Once all of these costs are broken down, you should now have a firm view on the overall cost of the deal or GDC. These costs will always seem far too much, but don’t be tempted to try and cut corners at this stage as it will catch up with you. There are not many reliefs available to the property developer but one that may be of use to you is that of VAT savings on certain developments. This is always worth exploring through the HMRC website which is fairly thorough.
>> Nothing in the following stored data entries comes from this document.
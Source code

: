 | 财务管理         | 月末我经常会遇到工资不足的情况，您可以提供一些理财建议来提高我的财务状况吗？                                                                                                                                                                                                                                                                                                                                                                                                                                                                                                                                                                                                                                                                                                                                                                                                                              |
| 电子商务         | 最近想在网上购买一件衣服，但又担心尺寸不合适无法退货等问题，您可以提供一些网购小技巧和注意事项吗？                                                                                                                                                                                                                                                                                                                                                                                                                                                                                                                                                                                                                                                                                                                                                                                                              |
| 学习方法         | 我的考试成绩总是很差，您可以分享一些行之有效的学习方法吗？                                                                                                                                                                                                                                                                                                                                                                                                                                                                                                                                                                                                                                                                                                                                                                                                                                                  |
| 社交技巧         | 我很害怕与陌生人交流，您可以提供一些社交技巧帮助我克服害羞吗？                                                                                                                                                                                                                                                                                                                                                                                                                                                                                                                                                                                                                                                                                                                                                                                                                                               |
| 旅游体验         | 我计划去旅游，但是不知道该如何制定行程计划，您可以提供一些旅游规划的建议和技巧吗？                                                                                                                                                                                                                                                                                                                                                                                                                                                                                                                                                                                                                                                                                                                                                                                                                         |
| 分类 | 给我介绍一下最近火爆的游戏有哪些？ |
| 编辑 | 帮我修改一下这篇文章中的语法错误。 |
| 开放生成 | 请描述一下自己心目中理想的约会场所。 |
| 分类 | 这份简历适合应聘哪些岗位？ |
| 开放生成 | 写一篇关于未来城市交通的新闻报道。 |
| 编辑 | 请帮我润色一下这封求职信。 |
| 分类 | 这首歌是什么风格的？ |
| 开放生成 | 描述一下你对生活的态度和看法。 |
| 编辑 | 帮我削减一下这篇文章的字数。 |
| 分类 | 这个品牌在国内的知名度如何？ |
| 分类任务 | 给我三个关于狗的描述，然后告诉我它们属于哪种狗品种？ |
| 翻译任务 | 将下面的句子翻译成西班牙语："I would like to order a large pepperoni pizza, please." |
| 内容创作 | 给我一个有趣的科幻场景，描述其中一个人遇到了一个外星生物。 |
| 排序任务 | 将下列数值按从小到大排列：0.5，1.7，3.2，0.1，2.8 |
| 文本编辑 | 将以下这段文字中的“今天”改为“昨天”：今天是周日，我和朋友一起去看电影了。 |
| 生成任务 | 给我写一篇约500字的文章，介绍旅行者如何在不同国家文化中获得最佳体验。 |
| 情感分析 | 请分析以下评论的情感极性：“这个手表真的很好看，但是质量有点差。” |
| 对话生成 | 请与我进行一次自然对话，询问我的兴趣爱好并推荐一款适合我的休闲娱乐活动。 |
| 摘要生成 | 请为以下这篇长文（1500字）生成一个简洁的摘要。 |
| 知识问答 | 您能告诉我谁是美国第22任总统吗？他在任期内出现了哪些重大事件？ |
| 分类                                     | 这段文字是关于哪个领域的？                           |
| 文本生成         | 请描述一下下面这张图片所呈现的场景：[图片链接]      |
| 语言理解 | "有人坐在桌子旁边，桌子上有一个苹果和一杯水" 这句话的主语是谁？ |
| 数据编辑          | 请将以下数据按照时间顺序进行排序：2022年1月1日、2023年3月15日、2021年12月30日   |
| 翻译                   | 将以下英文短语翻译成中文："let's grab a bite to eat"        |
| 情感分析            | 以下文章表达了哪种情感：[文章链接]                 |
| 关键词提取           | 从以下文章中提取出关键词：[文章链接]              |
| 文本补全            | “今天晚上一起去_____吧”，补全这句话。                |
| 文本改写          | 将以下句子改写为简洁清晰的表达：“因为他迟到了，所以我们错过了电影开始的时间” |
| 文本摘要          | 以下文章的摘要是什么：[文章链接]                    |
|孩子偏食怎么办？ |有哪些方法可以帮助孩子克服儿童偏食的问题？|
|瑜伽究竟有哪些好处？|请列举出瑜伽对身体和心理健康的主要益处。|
At a certain stage, it is definitely recommended to have an accountant on board who has a tax and construction specialisation – they will more than pay for themselves and may help you out of bother.

So the stages of money going in are as follows (on the hypothetical deal at the beginning of the chapter):

  • Equity – due diligence fees, planning fees, surveys, purchase deposit of 10%, legals, banks due diligence (legals, professional costs), planning drawings, license for alterations, party wall awards etc. Then the balance of the purchase price (the total projected GDC less the agreed bank loan – which is typically 50-80% of GDC).
  • Bank land loan – the balance of the purchase price of the asset.
  • Development drawdowns – tranches of money from the bank to pay bills for works done on site.
  • Over and above – any costs not allow for will have to be met by equity to MAKE SURE YOU HAVE A CONTINGENCY IN PLACE!!